For now, I am focussing on adult classes. (Perhaps when I have done my IH Young Learner training certificate, which I am starting soon, I will think about how to set about this project with my low-level teenaged learners…!) I teach a mixture of levels (currently pre-intermediate, upper intermediate and advanced) and I am using a similar approach with all of these levels. I’m keeping track of what I’m doing with the learners and how they are responding over time by recording anything of interest/relevance in a 50-cent notebook. (The same notebook that I’m using to keep track of my experimentation with various multimedia tools for developing learner autonomy, as I think extensive reading can be an important tool for autonomous learning and autonomy is important in extensive reading.)  It’s early days but it’s already really interesting! (I think so, anyway :-p)

My approach (the beginning):

I started the whole process by putting the learners in small groups for a brief discussion about extensive reading (scaffolded by some simple prompt questions).

This enabled me to gauge:

  • their attitude to reading
  • what they already know about the benefits of reading for language learning
  • what approaches they have used and how well (or not) these have worked for them.

At both lower and higher levels, the learners had experience and ideas to share. Unsurprisingly, a mixture of approaches were discussed. Of course, they then looked to me to tell them “the magic way” but that was not to be…

I responded that:

  • all the approaches they had discussed were equally valid
  • all the approaches had different benefits/drawbacks.
  • varying the approach used could be the best way to gain the most benefits in the long term.

I think this was important to discuss, because there is a danger that learners may think there is only one “right way” of doing things (“I must read x type of book in y time using z approach, if I don’t I won’t learn anything”), and if the perceived “right way” doesn’t work for them, they may give up altogether, feeling that their way is wrong and therefore not worth doing. Whereas, there are, of course, any number of ways to skin a cat/read a book/learn a language.

They also wanted me to tell them what to read, so we discussed the benefits/drawbacks of:

  • reading a book that you have already read in L1 vs. a book you’ve never read before.
  • graded readers vs. authentic texts.
  • books vs magazines/newspapers.

I then gave them the task of finding something they wanted to read in English. The only stipulation was it had to be something they could read over time. So, a book, a book of short stories, a newspaper/magazine that they would read regularly (as vs. a single article). I encouraged them to find something that they want to read.

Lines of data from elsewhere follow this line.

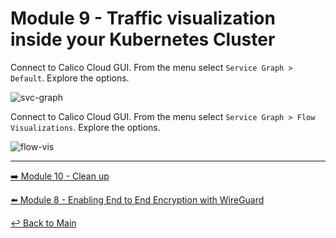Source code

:# Module 9 - Traffic visualization inside your Kubernetes Cluster

Connect to Calico Cloud GUI. From the menu select `Service Graph > Default`. Explore the options.

![svc-graph](https://github.com/tigera-solutions/cc-aks-shift-left-workshop/assets/117195889/3ae3c16b-bdb6-4c89-9673-c27708be453e)

Connect to Calico Cloud GUI. From the menu select `Service Graph > Flow Visualizations`. Explore the options.

![flow-vis](https://github.com/tigera-solutions/cc-aks-shift-left-workshop/assets/117195889/c645334d-3d31-4195-82c8-d116eccd6bd7)

---

[:arrow_right: Module 10 - Clean up](module-10-cleanup.md)  <br>

[:arrow_left: Module 8 - Enabling End to End Encryption with WireGuard](module-8-encryption.md)

[:leftwards_arrow_with_hook: Back to Main](../README.md)
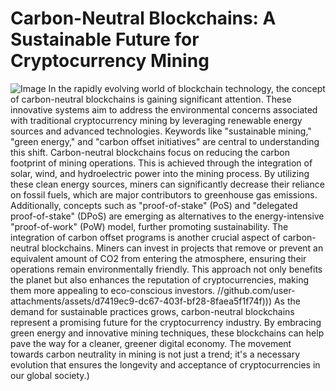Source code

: # Carbon-Neutral Blockchains: A Sustainable Future for Cryptocurrency Mining

![Image](https://github.com/user-attachments/assets/4a25d116-2220-4385-b08e-f287af8fcbc4)
In the rapidly evolving world of blockchain technology, the concept of carbon-neutral blockchains is gaining significant attention. These innovative systems aim to address the environmental concerns associated with traditional cryptocurrency mining by leveraging renewable energy sources and advanced technologies. Keywords like "sustainable mining," "green energy," and "carbon offset initiatives" are central to understanding this shift.
Carbon-neutral blockchains focus on reducing the carbon footprint of mining operations. This is achieved through the integration of solar, wind, and hydroelectric power into the mining process. By utilizing these clean energy sources, miners can significantly decrease their reliance on fossil fuels, which are major contributors to greenhouse gas emissions. Additionally, concepts such as "proof-of-stake" (PoS) and "delegated proof-of-stake" (DPoS) are emerging as alternatives to the energy-intensive "proof-of-work" (PoW) model, further promoting sustainability.
The integration of carbon offset programs is another crucial aspect of carbon-neutral blockchains. Miners can invest in projects that remove or prevent an equivalent amount of CO2 from entering the atmosphere, ensuring their operations remain environmentally friendly. This approach not only benefits the planet but also enhances the reputation of cryptocurrencies, making them more appealing to eco-conscious investors.
 //github.com/user-attachments/assets/d7419ec9-dc67-403f-bf28-8faea5f1f74f)))
As the demand for sustainable practices grows, carbon-neutral blockchains represent a promising future for the cryptocurrency industry. By embracing green energy and innovative mining techniques, these blockchains can help pave the way for a cleaner, greener digital economy. The movement towards carbon neutrality in mining is not just a trend; it's a necessary evolution that ensures the longevity and acceptance of cryptocurrencies in our global society.)
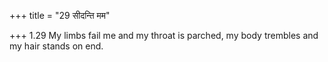+++
title = "29 सीदन्ति मम"

+++
1.29 My limbs fail me and my throat is parched, my body trembles and my
hair stands on end.
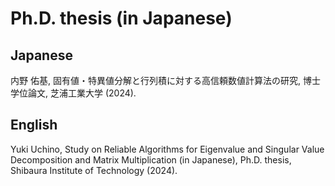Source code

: # Ph.D. thesis (in Japanese)

## Japanese
内野 佑基, 固有値・特異値分解と行列積に対する高信頼数値計算法の研究, 博士学位論文, 芝浦工業大学 (2024).

## English
Yuki Uchino, Study on Reliable Algorithms for Eigenvalue and Singular Value Decomposition and Matrix Multiplication (in Japanese), Ph.D. thesis, Shibaura Institute of Technology (2024).
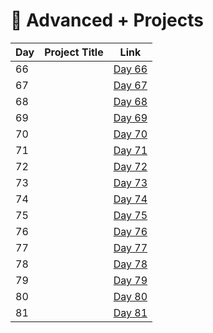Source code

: # 📅 Advanced + Projects

| Day | Project Title                   | Link                      |
|-----|---------------------------------|---------------------------|
| 66  |                                 | [Day 66](d66/README.md)   |
| 67  |                                 | [Day 67](d67/README.md)   |
| 68  |                                 | [Day 68](d68/README.md)   |
| 69  |                                 | [Day 69](d69/README.md)   |
| 70  |                                 | [Day 70](d70/README.md)   |
| 71  |                                 | [Day 71](d71/README.md)   |
| 72  |                                 | [Day 72](d72/README.md)   |
| 73  |                                 | [Day 73](d73/README.md)   |
| 74  |                                 | [Day 74](d74/README.md)   |
| 75  |                                 | [Day 75](d75/README.md)   |
| 76  |                                 | [Day 76](d76/README.md)   |
| 77  |                                 | [Day 77](d77/README.md)   |
| 78  |                                 | [Day 78](d78/README.md)   |
| 79  |                                 | [Day 79](d79/README.md)   |
| 80  |                                 | [Day 80](d80/README.md)   |
| 81  |                                 | [Day 81](d81/README.md)   |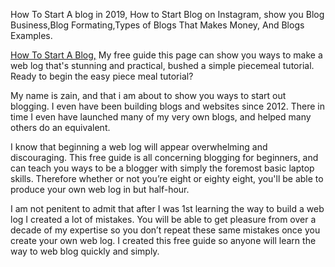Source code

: How To Start A blog in 2019, How to Start Blog on Instagram, show you Blog Business,Blog Formating,Types of Blogs That Makes Money, And Blogs Examples.





[ How To Start A Blog,](https://www.technewworld.in/) My free guide this page can show you ways to make a web log that's stunning and practical, bushed a simple piecemeal tutorial.
Ready to begin the easy piece meal tutorial? 

My name is zain, and that i am about to show you ways to start out blogging. I even have been building blogs and websites since 2012. There in time I even have launched many of my very own blogs, and helped many others do an equivalent.




I know that beginning a web log will appear overwhelming and discouraging. This free guide is all concerning blogging for beginners, and can teach you ways to be a blogger with simply the foremost basic laptop skills. Therefore whether or not you’re eight or eighty eight, you'll be able to produce your own web log in but half-hour.


I am not penitent to admit that after I was 1st learning the way to build a web log I created a lot of mistakes. You will  be able to get pleasure from over a decade of my expertise so you don’t repeat these same mistakes once you create your own web log. I created this free guide so anyone will learn the way to web blog quickly and simply.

This, of course, is very subjective:

  • Some learners welcome the challenge of an authentic text (like me and Harry Potter in Italian – it may seem a ridiculous prospect, an elementary learner trying to read Harry Potter written for Italians, but it’s working! And, as it happens, one of my level 3’s has picked Harry Potter in English – which he says is difficult but he is enjoying it and wants to persevere – so far! 🙂 )
  • Some prefer the security of a reader graded to their level and will benefit more from this.
  • In terms of subject matter, one man’s meat is another man’s poison.

I think that whatever learners choose to read, if the desire is there, they can gain something from it. Why? Because it will add to the all-important motivation to persevere. And perseverance = exposure to language in use.

The learners themselves had ideas of where to get hold of English reading material:

  • local bookshops
  • the library
  • online sources, for those with kindles
  • I also posted a link to the Gutenberg project on Edmodo for added inspiration.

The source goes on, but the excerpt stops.